### Instructions to follow
Check every line below for the word "production" and show those that hold it.

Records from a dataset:
════
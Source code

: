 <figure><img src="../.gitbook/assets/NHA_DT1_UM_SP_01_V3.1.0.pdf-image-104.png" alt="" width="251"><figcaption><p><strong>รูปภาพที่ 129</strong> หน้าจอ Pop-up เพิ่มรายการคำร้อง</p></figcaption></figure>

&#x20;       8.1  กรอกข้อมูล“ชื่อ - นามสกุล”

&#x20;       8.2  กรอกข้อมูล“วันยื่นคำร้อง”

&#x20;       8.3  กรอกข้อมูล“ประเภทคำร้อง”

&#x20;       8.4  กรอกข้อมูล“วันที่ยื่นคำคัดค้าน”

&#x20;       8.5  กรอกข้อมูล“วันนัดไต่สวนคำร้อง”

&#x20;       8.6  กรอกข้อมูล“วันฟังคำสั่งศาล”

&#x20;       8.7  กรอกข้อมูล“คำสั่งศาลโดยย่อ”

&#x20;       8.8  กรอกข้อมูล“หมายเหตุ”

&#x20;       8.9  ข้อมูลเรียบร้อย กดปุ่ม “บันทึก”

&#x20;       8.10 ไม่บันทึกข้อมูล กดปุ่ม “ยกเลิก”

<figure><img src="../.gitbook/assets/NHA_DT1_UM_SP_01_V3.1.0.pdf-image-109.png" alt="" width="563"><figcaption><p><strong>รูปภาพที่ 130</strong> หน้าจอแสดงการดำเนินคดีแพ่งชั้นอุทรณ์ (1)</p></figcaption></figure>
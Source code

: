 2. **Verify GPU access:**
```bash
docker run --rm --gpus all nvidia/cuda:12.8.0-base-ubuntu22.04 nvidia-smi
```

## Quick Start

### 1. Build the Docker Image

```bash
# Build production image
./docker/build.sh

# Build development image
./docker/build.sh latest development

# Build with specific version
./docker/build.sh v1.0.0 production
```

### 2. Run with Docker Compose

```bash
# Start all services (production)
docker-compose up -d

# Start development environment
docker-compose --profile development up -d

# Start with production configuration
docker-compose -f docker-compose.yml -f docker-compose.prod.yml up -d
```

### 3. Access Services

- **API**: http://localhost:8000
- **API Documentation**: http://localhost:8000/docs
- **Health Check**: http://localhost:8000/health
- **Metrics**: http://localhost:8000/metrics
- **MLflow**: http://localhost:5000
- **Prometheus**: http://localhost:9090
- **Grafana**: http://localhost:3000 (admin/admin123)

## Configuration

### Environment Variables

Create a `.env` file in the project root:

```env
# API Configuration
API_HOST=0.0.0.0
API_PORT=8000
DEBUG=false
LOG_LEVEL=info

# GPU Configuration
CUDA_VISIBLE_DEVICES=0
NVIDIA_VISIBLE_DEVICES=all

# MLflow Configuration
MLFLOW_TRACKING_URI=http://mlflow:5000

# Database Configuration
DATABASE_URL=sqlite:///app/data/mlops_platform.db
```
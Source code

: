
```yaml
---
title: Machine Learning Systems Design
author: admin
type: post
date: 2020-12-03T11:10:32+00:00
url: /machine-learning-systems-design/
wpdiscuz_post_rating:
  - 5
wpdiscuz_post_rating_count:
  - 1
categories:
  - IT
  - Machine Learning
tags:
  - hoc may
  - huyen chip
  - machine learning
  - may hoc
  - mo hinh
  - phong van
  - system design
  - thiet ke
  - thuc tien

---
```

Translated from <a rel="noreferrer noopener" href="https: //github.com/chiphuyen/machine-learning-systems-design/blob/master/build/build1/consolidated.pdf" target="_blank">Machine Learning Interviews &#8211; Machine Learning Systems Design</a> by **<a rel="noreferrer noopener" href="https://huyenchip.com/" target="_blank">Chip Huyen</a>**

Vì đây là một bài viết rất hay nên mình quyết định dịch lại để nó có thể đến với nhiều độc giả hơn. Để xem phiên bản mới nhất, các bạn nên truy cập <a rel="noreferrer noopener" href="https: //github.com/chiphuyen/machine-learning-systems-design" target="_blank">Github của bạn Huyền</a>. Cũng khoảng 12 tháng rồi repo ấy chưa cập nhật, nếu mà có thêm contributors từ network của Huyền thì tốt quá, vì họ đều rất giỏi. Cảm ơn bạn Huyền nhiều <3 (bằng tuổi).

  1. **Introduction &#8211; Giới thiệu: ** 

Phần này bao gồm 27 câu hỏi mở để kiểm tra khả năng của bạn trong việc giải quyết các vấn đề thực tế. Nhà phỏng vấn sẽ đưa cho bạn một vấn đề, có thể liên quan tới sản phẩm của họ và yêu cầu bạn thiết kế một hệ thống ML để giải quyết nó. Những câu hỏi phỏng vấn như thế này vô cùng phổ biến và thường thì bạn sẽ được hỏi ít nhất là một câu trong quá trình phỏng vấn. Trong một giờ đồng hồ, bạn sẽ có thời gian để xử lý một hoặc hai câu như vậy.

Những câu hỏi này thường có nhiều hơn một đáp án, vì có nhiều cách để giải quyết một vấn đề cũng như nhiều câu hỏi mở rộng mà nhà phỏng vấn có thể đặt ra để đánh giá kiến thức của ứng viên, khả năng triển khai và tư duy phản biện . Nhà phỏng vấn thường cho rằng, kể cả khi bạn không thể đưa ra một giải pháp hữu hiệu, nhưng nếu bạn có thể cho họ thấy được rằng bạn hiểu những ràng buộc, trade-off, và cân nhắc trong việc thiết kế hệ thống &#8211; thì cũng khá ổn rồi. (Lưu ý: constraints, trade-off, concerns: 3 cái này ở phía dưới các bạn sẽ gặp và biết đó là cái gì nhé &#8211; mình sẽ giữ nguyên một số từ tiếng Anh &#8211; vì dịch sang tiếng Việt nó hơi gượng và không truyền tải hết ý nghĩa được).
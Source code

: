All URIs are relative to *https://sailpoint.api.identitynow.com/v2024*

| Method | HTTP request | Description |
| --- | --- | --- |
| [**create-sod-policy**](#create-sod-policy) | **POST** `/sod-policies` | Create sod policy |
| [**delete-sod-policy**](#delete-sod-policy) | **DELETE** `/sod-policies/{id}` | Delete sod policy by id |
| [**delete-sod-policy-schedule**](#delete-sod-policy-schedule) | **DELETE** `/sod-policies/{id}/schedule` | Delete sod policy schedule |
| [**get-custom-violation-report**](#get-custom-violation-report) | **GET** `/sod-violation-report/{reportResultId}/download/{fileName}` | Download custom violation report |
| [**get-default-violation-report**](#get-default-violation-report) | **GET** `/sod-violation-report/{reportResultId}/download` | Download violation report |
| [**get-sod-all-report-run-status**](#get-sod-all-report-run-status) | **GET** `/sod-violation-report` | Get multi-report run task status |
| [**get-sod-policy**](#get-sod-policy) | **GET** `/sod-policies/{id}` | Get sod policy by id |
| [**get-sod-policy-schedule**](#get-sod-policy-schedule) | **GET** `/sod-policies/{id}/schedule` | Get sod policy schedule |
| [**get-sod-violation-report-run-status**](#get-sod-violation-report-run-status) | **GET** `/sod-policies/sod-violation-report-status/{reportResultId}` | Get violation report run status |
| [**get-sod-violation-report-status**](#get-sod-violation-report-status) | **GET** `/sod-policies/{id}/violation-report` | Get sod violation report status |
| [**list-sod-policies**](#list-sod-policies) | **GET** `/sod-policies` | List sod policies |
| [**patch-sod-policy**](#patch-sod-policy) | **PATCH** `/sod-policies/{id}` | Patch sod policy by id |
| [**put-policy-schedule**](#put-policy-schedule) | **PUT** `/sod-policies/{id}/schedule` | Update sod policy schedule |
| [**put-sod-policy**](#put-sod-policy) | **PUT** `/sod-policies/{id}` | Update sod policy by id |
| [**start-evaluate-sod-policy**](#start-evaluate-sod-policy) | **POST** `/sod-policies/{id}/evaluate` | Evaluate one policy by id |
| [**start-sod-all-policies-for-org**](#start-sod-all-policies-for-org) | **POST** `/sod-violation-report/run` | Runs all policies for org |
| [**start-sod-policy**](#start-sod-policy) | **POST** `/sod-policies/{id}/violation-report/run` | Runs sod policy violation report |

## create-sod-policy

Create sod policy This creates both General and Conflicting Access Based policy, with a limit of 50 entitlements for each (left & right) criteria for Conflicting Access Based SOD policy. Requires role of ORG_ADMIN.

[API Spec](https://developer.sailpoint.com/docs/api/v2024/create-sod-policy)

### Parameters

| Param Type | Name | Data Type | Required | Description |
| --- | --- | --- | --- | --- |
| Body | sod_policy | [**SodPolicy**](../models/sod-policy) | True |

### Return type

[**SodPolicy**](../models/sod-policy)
════
### Answer section
# Build production image
./docker/build.sh v1.0.0 production
# Start all services (production)
# Start with production configuration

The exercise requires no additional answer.